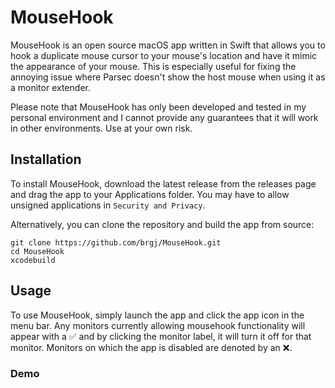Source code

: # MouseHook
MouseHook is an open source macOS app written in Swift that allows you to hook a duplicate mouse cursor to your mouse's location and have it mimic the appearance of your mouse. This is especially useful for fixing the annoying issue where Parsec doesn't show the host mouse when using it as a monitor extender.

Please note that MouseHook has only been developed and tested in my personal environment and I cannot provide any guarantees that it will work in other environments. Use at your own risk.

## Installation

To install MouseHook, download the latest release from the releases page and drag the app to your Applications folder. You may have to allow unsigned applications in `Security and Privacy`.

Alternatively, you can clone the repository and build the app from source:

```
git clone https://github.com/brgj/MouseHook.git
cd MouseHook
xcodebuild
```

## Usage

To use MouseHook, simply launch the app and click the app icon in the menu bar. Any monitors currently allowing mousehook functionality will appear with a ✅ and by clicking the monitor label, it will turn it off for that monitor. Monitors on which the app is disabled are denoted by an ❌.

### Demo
────────────────────
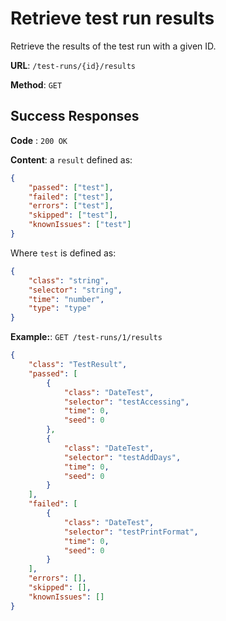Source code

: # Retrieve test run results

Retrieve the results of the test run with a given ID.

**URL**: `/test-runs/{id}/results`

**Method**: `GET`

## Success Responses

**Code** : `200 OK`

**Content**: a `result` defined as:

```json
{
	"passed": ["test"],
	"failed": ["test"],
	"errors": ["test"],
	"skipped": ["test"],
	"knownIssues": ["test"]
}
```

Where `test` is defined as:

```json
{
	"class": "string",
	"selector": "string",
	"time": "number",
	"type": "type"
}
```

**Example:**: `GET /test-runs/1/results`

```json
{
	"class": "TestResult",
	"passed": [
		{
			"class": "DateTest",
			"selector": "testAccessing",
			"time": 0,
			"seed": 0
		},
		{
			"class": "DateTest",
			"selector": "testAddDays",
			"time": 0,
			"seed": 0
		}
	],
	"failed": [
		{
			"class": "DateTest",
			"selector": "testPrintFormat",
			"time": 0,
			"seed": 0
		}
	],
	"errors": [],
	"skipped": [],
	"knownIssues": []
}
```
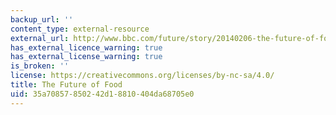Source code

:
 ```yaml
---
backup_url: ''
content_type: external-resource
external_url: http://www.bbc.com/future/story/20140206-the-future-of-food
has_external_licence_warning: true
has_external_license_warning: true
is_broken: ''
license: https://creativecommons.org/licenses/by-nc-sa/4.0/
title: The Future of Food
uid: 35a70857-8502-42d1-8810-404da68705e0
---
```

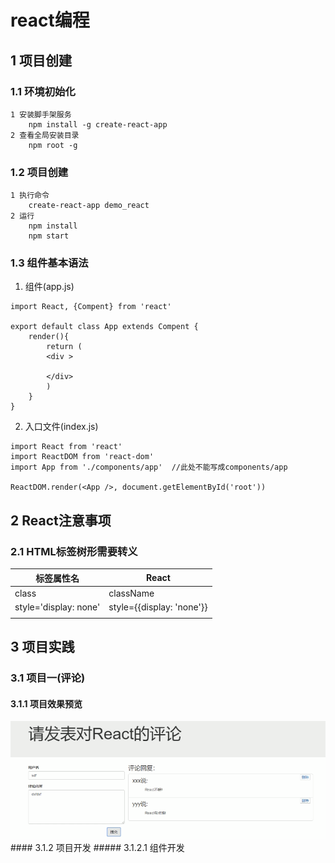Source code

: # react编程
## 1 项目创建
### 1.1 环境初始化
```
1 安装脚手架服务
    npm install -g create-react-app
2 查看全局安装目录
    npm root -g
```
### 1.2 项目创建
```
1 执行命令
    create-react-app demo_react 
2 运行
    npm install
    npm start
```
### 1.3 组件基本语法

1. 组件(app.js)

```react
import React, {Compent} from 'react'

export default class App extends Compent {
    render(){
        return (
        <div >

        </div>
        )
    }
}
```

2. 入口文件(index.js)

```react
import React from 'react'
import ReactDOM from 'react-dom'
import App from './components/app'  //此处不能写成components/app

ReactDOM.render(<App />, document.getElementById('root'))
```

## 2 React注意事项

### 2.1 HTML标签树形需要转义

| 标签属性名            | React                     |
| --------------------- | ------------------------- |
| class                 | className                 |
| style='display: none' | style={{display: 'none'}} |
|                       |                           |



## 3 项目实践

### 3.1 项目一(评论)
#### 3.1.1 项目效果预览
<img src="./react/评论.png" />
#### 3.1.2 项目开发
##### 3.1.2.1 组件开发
────────────────────
> **TASK TO CARRY OUT**:
Search the entries for the word "create", then list each line that holds it.

> **OUTPUT FOR THIS EXERCISE**:
    npm install -g create-react-app
    create-react-app demo_react 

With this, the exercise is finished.